The beauty and appeal of SIPs lies in their straightforwardness. You invest a fixed sum regularly in an equity fund, regardless of market conditions. In the long term, you benefit not just from compounding but also rupee-cost averaging - you end up buying more units when markets are down and fewer when markets are up. Thus, your average price of acquisition is inevitably lower than what it would have been had you tried to time the market by trying to predict and anticipate its movements.
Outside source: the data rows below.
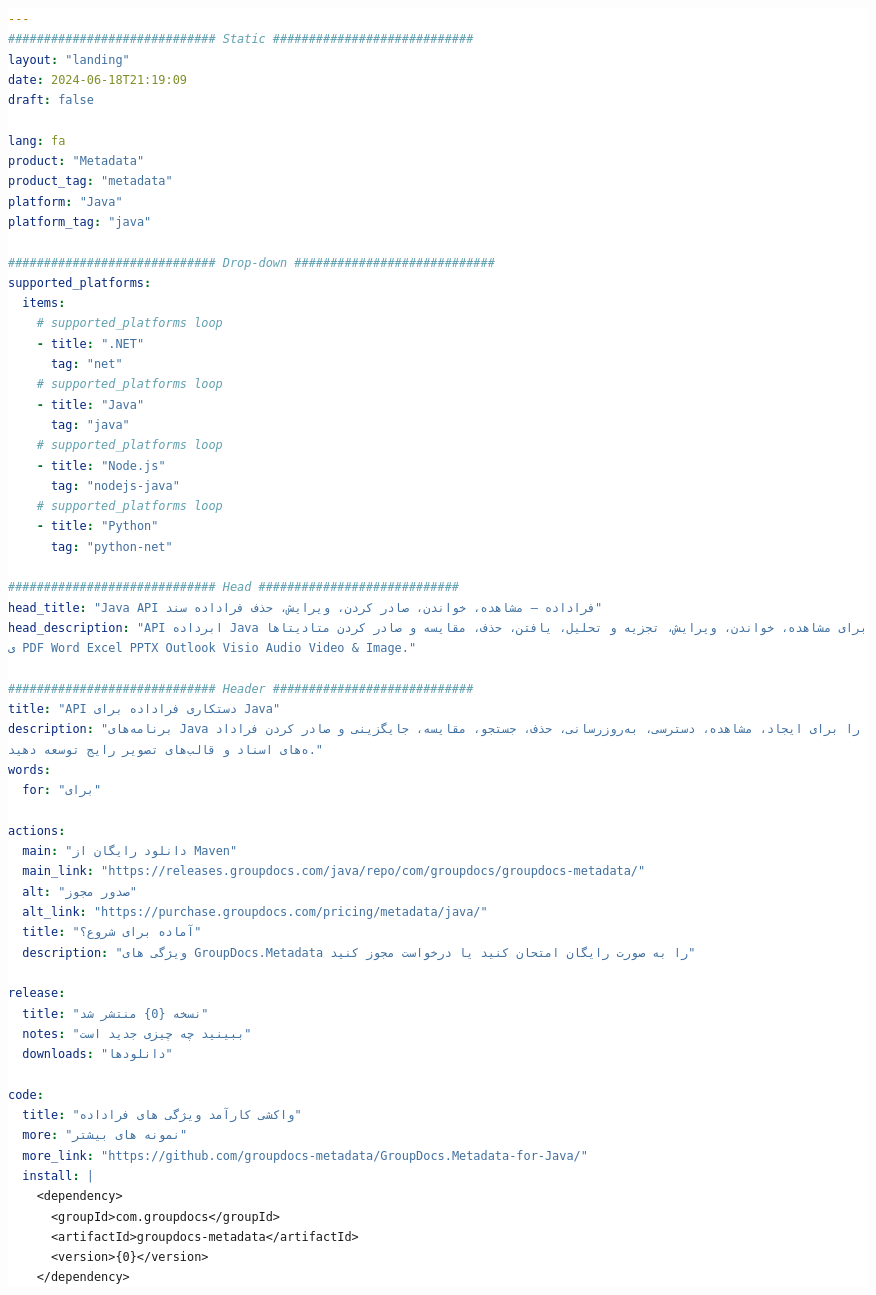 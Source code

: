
 ```yaml
---
############################# Static ############################
layout: "landing"
date: 2024-06-18T21:19:09
draft: false

lang: fa
product: "Metadata"
product_tag: "metadata"
platform: "Java"
platform_tag: "java"

############################# Drop-down ############################
supported_platforms:
  items:
    # supported_platforms loop
    - title: ".NET"
      tag: "net"
    # supported_platforms loop
    - title: "Java"
      tag: "java"
    # supported_platforms loop
    - title: "Node.js"
      tag: "nodejs-java"
    # supported_platforms loop
    - title: "Python"
      tag: "python-net"

############################# Head ############################
head_title: "Java API فراداده – مشاهده، خواندن، صادر کردن، ویرایش، حذف فراداده سند"
head_description: "API ابرداده Java برای مشاهده، خواندن، ویرایش، تجزیه و تحلیل، یافتن، حذف، مقایسه و صادر کردن متادیتاهای PDF Word Excel PPTX Outlook Visio Audio Video & Image."

############################# Header ############################
title: "API دستکاری فراداده برای Java"
description: "برنامه‌های Java را برای ایجاد، مشاهده، دسترسی، به‌روزرسانی، حذف، جستجو، مقایسه، جایگزینی و صادر کردن فراداده‌های اسناد و قالب‌های تصویر رایج توسعه دهید."
words:
  for: "برای"

actions:
  main: "دانلود رایگان از Maven"
  main_link: "https://releases.groupdocs.com/java/repo/com/groupdocs/groupdocs-metadata/"
  alt: "صدور مجوز"
  alt_link: "https://purchase.groupdocs.com/pricing/metadata/java/"
  title: "آماده برای شروع؟"
  description: "ویژگی های GroupDocs.Metadata را به صورت رایگان امتحان کنید یا درخواست مجوز کنید"

release:
  title: "نسخه {0} منتشر شد"
  notes: "ببینید چه چیزی جدید است"
  downloads: "دانلودها"

code:
  title: "واکشی کارآمد ویژگی های فراداده"
  more: "نمونه های بیشتر"
  more_link: "https://github.com/groupdocs-metadata/GroupDocs.Metadata-for-Java/"
  install: |
    <dependency>
      <groupId>com.groupdocs</groupId>
      <artifactId>groupdocs-metadata</artifactId>
      <version>{0}</version>
    </dependency>
```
To get the best out of your SIP, you need to keep it simple with an investment frequency that you can easily maintain and manage depending on your income. It's a misconception that frequency of your SIPs determines your returns. It's not just the frequency of SIPs that's the concern. There are now many 'types' of SIP available from Indian mutual funds. They allow you to time your SIPs as per the market conditions. For instance, one type of SIP increases your investment when the market declines and cuts it when the market rises. Though that may seem to be a 'brilliant' idea, given that you are increasing your investment in a bear market, that's not the case. Many investors will have difficulty in scaling up their investments as they see a falling market. Also, you may not have additional surplus when the market starts to fall. So, what look likes a good idea is difficult to implement. Same goes for other 'innovative' SIP types. The bottom line is clear: keep your SIPs simple. The classic version SIPs - monthly SIP done in a disciplined manner - remains the best choice for most of us.
There is a bigger reason to invest through an SIP and that reason lies in investor psyche. SIPs are the simplest way of investing regularly and getting good returns from equity, without having to worry about when to invest and when not to invest and thus often missing out on the best opportunities. When markets turn discouraging, the general instinct of many investors is to stop investing, either because they are scared or because they are trying to catch the bottom. In a rising market, the natural tendency is to invest more so that you can make most out of the bull run while it's still on. As any experienced investor will tell you, this eventually fires back. SIPs help you get rid of both these behaviours.
Finally, SIPs are not some magical tool that guarantees superior returns. The choice the fund is as much crucial. You can't make good returns if you are doing SIPs in an underperformer.